*Exercise details*. If a line in the data holds "indirecte", copy that line out in full.

*Data provided*.

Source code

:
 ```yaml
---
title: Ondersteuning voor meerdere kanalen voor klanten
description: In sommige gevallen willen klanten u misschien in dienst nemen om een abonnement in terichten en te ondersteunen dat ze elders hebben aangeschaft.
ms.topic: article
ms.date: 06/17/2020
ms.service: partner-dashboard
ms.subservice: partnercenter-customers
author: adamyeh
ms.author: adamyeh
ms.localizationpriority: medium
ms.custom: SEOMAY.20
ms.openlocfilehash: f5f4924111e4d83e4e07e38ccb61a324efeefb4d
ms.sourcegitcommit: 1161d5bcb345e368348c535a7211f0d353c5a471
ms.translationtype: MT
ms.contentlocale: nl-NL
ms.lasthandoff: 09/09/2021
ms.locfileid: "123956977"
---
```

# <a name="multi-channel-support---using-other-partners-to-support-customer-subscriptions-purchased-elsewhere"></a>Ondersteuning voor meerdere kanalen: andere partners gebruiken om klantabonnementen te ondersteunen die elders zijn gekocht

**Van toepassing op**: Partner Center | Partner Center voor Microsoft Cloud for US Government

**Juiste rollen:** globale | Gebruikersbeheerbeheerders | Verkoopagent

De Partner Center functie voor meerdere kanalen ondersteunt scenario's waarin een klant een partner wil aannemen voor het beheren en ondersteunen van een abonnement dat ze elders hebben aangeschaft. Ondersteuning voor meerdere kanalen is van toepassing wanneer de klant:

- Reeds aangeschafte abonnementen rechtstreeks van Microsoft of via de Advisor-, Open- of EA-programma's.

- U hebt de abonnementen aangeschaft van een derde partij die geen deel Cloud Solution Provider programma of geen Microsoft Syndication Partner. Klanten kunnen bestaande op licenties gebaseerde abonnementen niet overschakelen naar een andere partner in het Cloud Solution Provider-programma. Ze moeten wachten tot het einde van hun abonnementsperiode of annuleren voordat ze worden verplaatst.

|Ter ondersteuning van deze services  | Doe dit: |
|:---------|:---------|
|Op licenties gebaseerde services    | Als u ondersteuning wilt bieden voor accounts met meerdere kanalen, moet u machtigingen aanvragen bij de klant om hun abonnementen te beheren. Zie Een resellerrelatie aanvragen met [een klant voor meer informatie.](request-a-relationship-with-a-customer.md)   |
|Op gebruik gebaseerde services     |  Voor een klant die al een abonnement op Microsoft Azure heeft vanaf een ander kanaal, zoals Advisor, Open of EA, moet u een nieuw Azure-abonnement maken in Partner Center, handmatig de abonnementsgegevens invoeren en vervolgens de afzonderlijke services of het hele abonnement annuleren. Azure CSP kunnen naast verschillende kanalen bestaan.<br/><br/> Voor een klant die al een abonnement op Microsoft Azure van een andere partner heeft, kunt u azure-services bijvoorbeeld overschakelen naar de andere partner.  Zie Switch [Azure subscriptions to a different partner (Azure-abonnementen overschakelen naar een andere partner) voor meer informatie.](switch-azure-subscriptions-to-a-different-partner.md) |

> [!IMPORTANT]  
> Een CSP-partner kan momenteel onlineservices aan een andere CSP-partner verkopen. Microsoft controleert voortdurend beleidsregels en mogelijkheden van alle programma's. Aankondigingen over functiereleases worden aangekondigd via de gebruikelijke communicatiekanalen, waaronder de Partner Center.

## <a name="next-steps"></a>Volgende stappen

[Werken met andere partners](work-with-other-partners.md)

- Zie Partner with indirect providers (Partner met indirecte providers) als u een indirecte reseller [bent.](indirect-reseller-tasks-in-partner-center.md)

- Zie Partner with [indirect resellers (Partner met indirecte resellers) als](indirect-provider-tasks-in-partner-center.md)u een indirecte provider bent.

*Task solution*.
- Zie Partner with indirect providers (Partner met indirecte providers) als u een indirecte reseller [bent.](indirect-reseller-tasks-in-partner-center.md)
- Zie Partner with [indirect resellers (Partner met indirecte resellers) als](indirect-provider-tasks-in-partner-center.md)u een indirecte provider bent.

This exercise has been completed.